An Egyptian wrestler who was granted the Bulgarian citizenship touched off a social media storm after winning a gold medal for his adopted country at a prestigious European championship.
Right after news emerged of Greco-Roman wrestler Tarek Abdel-Salam clinching gold at the European Senior Championships in Serbia on Sunday, many Egyptians took to the social media to accuse authorities of wasting a talent.
Abdel-Salam defeated Russia's Chingiz Labazanov in the final of the men's 75kg event, waving Bulgaria's flag in ecstasy after a remarkable win that came only a few months after he became a naturalized Bulgarian citizen.
He said he originally went to Bulgaria to work in a kebab shop after abandoning wrestling, given the neglect he faced back home after suffering a neck injury in 2015.
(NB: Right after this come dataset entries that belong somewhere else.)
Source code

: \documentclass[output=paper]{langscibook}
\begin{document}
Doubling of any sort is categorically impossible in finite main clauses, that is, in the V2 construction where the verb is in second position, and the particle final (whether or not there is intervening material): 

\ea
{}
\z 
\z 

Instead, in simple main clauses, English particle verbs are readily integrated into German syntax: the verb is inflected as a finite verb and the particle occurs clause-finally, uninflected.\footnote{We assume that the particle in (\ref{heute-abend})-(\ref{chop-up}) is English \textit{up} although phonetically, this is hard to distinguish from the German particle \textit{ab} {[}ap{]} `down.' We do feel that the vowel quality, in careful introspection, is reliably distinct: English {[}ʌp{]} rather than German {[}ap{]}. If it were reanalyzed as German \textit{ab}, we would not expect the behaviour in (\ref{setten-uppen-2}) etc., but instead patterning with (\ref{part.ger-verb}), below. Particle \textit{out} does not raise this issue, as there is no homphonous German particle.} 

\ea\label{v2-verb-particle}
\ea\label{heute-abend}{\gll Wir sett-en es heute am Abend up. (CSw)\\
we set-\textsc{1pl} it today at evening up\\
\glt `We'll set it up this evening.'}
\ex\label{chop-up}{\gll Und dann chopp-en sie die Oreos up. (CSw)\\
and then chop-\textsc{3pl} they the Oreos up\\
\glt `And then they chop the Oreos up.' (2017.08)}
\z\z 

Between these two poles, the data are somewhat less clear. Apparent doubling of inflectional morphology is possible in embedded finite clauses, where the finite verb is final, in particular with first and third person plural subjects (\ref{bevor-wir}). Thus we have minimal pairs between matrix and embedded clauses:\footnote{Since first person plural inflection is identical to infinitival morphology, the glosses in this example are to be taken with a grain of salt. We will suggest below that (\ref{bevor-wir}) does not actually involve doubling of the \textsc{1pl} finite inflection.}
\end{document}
"I've tried for six months to convince the Egyptian wrestling federation to pay for my treatment, but to no avail. They said any surgery would end my career," Abdel-Salam told Egyptian television channel DMC.
"I had to pay for the treatment myself. Nobody cared and nobody helped me, so I felt there is no use in what I'm doing. I decided to retire and go and work in Bulgaria."
He was then spotted by Bulgarian wrestling officials and was eventually granted citizenship, repaying the country's faith with a stunning performance in his first major competition.
Back in Egypt, many believe Abdel-Salam had the potential to emulate Karam Gaber, Egypt's best-ever Greco-Roman wrestler who won three Olympic medals - gold, silver and bronze.
"We lost a great talent. Imagine how many Tarek Abdel-Salams exist in this country?" said one Twitter user.
Egyptian Wrestling Federation hits back
The Egyptian Wrestling Federation hit back at Abdel-Salam, saying all the expenses of his treatment were paid by the federation.
Sports minister Khaled Abdel-Aziz also told reporters on Tuesday that Abdel-Salam was actually fit when we went to Bulgaria upon an invitation to take part in a training camp, with local media publishing copies of the cheques the federation used to pay for the wrestler's treatment.
Sports other than football have long suffered from marginalization by Egyptian authorities, who vowed to invest more in any promising athletes.
Egypt won three bronze medals at the Rio Olympic Games last summer - two in weightlifting and one in Taekwondo. The country's best outcome since the 1940s was in the 2004 Games in Athens, winning a total of five medals including a gold for Karam Gaber.
"The moment I won, I wished I raised the Egyptian flag," Abdel-Salam said in a somber tone.